Aujourd'hui
Evan Fournier, 18 ans et demi. Ailier prodigue du PB 86, star naissante du basket européen. Fils de judokas gavés de titres, le minot trace sa route direction la NBA. Première étape, cette semaine à Portland. Un contre un avant son décollage.
RTL, L’Equipe, Le Monde, France 2, Basket News. Ces temps-ci, son portable ne fournit pas. Depuis l’annonce de sa sélection au Nike Hoop Summit, rendez-vous incontournable des meilleurs basketteurs en herbe de la planète, les médias font les yeux doux à Evan Fournier. Du coup, il s’excuse de rappeler «si tard» et vouvoie son interlocuteur comme un fils de bonne famille.
Samedi, à Portland, il jouera une partie de son avenir professionnel, au milieu des futures étoiles de la planète basket. Même pas peur. Stressé, Evan ? Que nenni ! «Non, non, assure le plus jeune joueur français (18 ans et 3 mois) à inscrire plus de vingt points dans un match de Pro A. J’suis cool, pour le moment, j’y vais pour taffer…»
Au moment de pénétrer sur le parquet du Rose Garden, son palpitant devrait s’accélérer. Mais la pépite poitevine, élevée au biberon de la performance, ne craint pas la comparaison avec ses contemporains. Il est comme programmé pour le haut niveau. «Depuis tout petit, j’ai cette perspective en tête. Ce n’est pas de l’arrogance, j’ai juste confiance en moi.»
La compétition le stimule. Et l’émulation avec son illustre paternel, François, multiple champion de France sur les tatamis en -86 et -95 kg, le tire vers le haut. Tiens, une anecdote. Evan s’était juré d’obtenir son permis de conduire du premier coup. Raté ! «Je l’ai eu à la deuxième fois, comme mon père…» Depuis un mois, le vice-champion d’Europe juniors roule en «C3», rap à fond avec «un gros A collé derrière». Le kif, quoi !
« Encore rien fait »
Ici bas, le titi parisien surdoué se saisit de chaque bonheur fugace avec délectation. Au côté de Laura, sa chérie rencontrée à l’Insep il y a deux ans, il coule une vie paisible et rangée à Poitiers. «C’est vraiment sérieux. Laura, c’est mon baromètre. Elle veille sur moi, mon alimentation. On est tranquilles.»
Dans son plan de carrière, le numéro 13 du PB 86 a intégré les mots «rigueur» et «travail». Sur ses poignets, d’autres injonctions gravées dans sa chair lui servent de boussole : «intensité» et «agressivité». «Je n’ai encore rien fait, martèle-t-il. Je ne vais pas créer un personnage qui n’existe pas. Mais je sais ce que je veux.»
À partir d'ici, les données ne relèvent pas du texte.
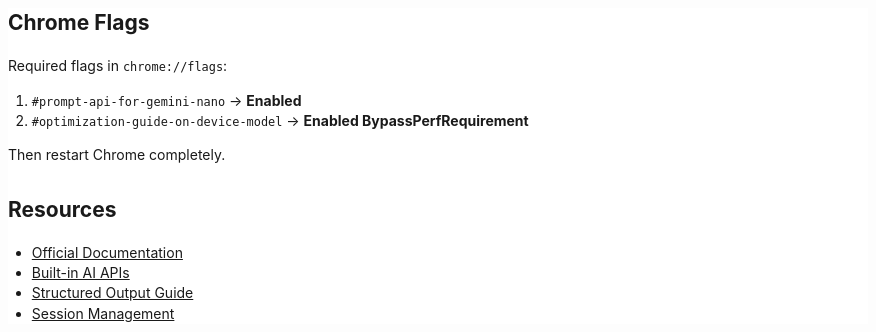 ## Chrome Flags

Required flags in `chrome://flags`:

1. `#prompt-api-for-gemini-nano` → **Enabled**
2. `#optimization-guide-on-device-model` → **Enabled BypassPerfRequirement**

Then restart Chrome completely.

## Resources

- [Official Documentation](https://developer.chrome.com/docs/ai/prompt-api)
- [Built-in AI APIs](https://developer.chrome.com/docs/ai/built-in)
- [Structured Output Guide](https://developer.chrome.com/docs/ai/structured-output-for-prompt-api)
- [Session Management](https://developer.chrome.com/docs/ai/session-management)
Gagner. Voilà ce qui l’obsède. La défaite le hante. Ceux qui l’ont croisé, dans les travées des Arènes, au soir de la défaite face à l’Asvel, se souviennent de son visage livide. Presque ravagé. Sa frustration ? Elle le rend «meilleur». Sur sept des huit derniers matchs de Pro A, il tourne à plus de dix points en moyenne. «Je dois encore beaucoup travailler ma défense et mon tir (7/36 à 3pts cette saison)», reconnaît ce pur attaquant. Littéralement aimanté par le panier, Evan Fournier fait preuve d’un culot incroyable à son âge, prêt à marcher sur les vieux routiers de la Pro A. Personne ne l’impressionne.
Une perle à polir
A force de côtoyer le haut du panier, au côté de ses parents judokas, Evan s’est forgé une conviction. «Avant d’être des stars, les sportifs de très haut niveau sont des êtres humains, comme tout le monde. Gamin, je n’allais jamais demander des autographes. C’est ma personnalité !»
Réservé mais jamais sur la réserve, tout à la fois contemplatif et hyperactif, Evan Fournier raisonne déjà comme un adulte rattrapé par la maturité. Précoce, en somme. France 2 va lui consacrer un reportage dans Stade 2, mi-avril. Et alors ? Il a exigé de la chaine publique qu’elle ne tourne pas d’images « au moment de la sieste ». Boulot- dodo. Cette vie d’ascèse, à peine saupoudrée de quelques séances de ciné et autres sorties avec son pote Romain Ostric, devrait le placer sur orbite, à l’horizon 2012. Jusque-là, son plan de vol tient la route. Et le PB 86 tient une perle, polie et élevée au cordeau, sous la coupe d’un Ruddy Nelhomme intransigeant. Les médias n’ont pas fini de se pencher au-dessus de son berceau.